----- Provided records

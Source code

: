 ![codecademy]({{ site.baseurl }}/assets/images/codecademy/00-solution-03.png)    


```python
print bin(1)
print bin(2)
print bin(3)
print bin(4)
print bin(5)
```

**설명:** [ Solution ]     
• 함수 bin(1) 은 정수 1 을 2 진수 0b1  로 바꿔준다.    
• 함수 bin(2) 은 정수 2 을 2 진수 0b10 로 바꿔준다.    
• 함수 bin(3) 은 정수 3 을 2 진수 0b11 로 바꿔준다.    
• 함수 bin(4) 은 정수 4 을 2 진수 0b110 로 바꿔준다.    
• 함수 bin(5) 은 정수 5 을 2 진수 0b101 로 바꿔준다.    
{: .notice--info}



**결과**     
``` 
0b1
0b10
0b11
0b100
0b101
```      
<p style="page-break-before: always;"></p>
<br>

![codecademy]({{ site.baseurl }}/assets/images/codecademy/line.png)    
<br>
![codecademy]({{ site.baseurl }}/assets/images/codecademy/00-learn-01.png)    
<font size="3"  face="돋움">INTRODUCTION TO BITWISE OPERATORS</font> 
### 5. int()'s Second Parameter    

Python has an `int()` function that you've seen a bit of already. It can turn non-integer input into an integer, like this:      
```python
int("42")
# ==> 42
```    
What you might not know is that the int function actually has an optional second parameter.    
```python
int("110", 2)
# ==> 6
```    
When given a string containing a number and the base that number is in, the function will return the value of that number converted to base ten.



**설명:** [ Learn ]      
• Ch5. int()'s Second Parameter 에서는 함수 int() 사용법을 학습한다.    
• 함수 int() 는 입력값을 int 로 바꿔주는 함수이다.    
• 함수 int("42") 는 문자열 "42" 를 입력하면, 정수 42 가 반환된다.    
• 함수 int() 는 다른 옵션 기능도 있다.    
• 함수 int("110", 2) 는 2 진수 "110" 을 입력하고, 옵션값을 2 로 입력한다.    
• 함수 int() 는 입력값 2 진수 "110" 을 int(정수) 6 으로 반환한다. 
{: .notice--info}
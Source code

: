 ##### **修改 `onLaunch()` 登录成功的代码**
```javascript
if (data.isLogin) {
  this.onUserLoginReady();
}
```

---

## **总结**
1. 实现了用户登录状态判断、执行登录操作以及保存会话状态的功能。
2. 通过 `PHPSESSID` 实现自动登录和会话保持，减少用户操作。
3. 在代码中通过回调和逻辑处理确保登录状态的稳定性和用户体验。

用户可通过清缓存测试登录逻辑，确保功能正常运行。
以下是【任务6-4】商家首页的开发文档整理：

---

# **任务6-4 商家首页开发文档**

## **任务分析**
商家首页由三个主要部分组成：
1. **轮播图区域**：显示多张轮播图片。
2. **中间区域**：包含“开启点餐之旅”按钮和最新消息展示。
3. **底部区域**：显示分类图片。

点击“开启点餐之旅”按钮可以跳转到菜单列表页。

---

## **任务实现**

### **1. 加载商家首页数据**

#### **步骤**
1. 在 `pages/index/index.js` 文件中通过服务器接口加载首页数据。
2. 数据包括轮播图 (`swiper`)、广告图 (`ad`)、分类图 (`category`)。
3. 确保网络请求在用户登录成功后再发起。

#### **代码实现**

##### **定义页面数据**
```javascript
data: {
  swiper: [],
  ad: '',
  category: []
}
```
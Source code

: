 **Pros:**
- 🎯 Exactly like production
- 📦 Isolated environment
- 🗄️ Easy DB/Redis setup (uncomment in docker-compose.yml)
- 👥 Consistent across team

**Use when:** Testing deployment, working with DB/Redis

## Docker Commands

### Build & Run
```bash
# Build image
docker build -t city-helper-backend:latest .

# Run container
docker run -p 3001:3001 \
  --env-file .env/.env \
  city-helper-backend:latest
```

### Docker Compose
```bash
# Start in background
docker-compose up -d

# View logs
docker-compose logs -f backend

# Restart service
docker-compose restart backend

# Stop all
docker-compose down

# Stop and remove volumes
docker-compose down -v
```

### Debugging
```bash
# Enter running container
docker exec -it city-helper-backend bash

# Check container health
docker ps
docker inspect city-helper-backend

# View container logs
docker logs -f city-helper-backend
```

----------

> _What this task involves_:
Only one number is wanted: how many lines in the records above contain the string "that".

> _Output for this exercise_:
3